§ Task inputs:
* * * * *

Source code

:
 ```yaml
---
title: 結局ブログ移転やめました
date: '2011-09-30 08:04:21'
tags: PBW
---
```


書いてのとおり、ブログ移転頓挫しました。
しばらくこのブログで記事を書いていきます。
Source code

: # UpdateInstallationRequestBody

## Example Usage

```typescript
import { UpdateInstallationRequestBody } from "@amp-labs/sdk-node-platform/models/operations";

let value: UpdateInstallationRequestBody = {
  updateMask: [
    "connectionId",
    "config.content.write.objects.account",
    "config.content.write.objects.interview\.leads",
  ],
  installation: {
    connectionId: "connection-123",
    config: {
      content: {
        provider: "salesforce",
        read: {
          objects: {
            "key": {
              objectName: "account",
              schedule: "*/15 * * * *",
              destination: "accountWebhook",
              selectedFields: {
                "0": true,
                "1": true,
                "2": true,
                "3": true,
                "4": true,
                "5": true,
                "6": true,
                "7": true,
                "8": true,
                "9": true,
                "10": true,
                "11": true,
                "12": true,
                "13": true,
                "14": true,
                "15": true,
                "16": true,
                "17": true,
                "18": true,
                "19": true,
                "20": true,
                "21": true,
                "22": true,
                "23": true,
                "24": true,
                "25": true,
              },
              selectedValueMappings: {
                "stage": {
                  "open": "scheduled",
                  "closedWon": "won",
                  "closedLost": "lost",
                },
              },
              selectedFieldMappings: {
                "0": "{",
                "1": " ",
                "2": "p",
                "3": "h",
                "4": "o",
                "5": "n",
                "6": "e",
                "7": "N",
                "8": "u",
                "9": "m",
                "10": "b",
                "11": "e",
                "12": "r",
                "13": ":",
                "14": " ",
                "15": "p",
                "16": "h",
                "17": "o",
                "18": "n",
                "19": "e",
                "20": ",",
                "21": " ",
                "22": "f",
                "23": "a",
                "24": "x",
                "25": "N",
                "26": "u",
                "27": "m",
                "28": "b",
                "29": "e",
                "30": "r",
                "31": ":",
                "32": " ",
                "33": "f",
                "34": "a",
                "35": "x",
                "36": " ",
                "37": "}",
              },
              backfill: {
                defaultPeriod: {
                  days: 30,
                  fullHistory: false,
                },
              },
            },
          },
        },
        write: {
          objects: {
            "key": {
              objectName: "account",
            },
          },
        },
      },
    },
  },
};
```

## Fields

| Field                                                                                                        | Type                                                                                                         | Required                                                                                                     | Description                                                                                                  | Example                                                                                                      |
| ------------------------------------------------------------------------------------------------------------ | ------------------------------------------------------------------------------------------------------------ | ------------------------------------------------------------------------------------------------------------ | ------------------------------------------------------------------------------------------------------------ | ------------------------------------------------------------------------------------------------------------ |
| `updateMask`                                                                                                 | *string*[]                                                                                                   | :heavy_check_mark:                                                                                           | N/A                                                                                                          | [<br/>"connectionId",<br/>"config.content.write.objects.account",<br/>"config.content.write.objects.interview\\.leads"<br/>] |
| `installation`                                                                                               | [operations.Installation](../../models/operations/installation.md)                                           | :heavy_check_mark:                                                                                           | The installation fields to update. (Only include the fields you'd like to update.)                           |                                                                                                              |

* * * * *

§ Exercise requirements:
Would you restate the records word for word?

§ Solved exercise:
Source code

:
 ```yaml
---
title: 結局ブログ移転やめました
date: '2011-09-30 08:04:21'
tags: PBW
---
```


書いてのとおり、ブログ移転頓挫しました。
しばらくこのブログで記事を書いていきます。
Source code

: # UpdateInstallationRequestBody

## Example Usage

```typescript
import { UpdateInstallationRequestBody } from "@amp-labs/sdk-node-platform/models/operations";

let value: UpdateInstallationRequestBody = {
  updateMask: [
    "connectionId",
    "config.content.write.objects.account",
    "config.content.write.objects.interview\.leads",
  ],
  installation: {
    connectionId: "connection-123",
    config: {
      content: {
        provider: "salesforce",
        read: {
          objects: {
            "key": {
              objectName: "account",
              schedule: "*/15 * * * *",
              destination: "accountWebhook",
              selectedFields: {
                "0": true,
                "1": true,
                "2": true,
                "3": true,
                "4": true,
                "5": true,
                "6": true,
                "7": true,
                "8": true,
                "9": true,
                "10": true,
                "11": true,
                "12": true,
                "13": true,
                "14": true,
                "15": true,
                "16": true,
                "17": true,
                "18": true,
                "19": true,
                "20": true,
                "21": true,
                "22": true,
                "23": true,
                "24": true,
                "25": true,
              },
              selectedValueMappings: {
                "stage": {
                  "open": "scheduled",
                  "closedWon": "won",
                  "closedLost": "lost",
                },
              },
              selectedFieldMappings: {
                "0": "{",
                "1": " ",
                "2": "p",
                "3": "h",
                "4": "o",
                "5": "n",
                "6": "e",
                "7": "N",
                "8": "u",
                "9": "m",
                "10": "b",
                "11": "e",
                "12": "r",
                "13": ":",
                "14": " ",
                "15": "p",
                "16": "h",
                "17": "o",
                "18": "n",
                "19": "e",
                "20": ",",
                "21": " ",
                "22": "f",
                "23": "a",
                "24": "x",
                "25": "N",
                "26": "u",
                "27": "m",
                "28": "b",
                "29": "e",
                "30": "r",
                "31": ":",
                "32": " ",
                "33": "f",
                "34": "a",
                "35": "x",
                "36": " ",
                "37": "}",
              },
              backfill: {
                defaultPeriod: {
                  days: 30,
                  fullHistory: false,
                },
              },
            },
          },
        },
        write: {
          objects: {
            "key": {
              objectName: "account",
            },
          },
        },
      },
    },
  },
};
```

## Fields

| Field                                                                                                        | Type                                                                                                         | Required                                                                                                     | Description                                                                                                  | Example                                                                                                      |
| ------------------------------------------------------------------------------------------------------------ | ------------------------------------------------------------------------------------------------------------ | ------------------------------------------------------------------------------------------------------------ | ------------------------------------------------------------------------------------------------------------ | ------------------------------------------------------------------------------------------------------------ |
| `updateMask`                                                                                                 | *string*[]                                                                                                   | :heavy_check_mark:                                                                                           | N/A                                                                                                          | [<br/>"connectionId",<br/>"config.content.write.objects.account",<br/>"config.content.write.objects.interview\\.leads"<br/>] |
| `installation`                                                                                               | [operations.Installation](../../models/operations/installation.md)                                           | :heavy_check_mark:                                                                                           | The installation fields to update. (Only include the fields you'd like to update.)                           |                                                                                                              |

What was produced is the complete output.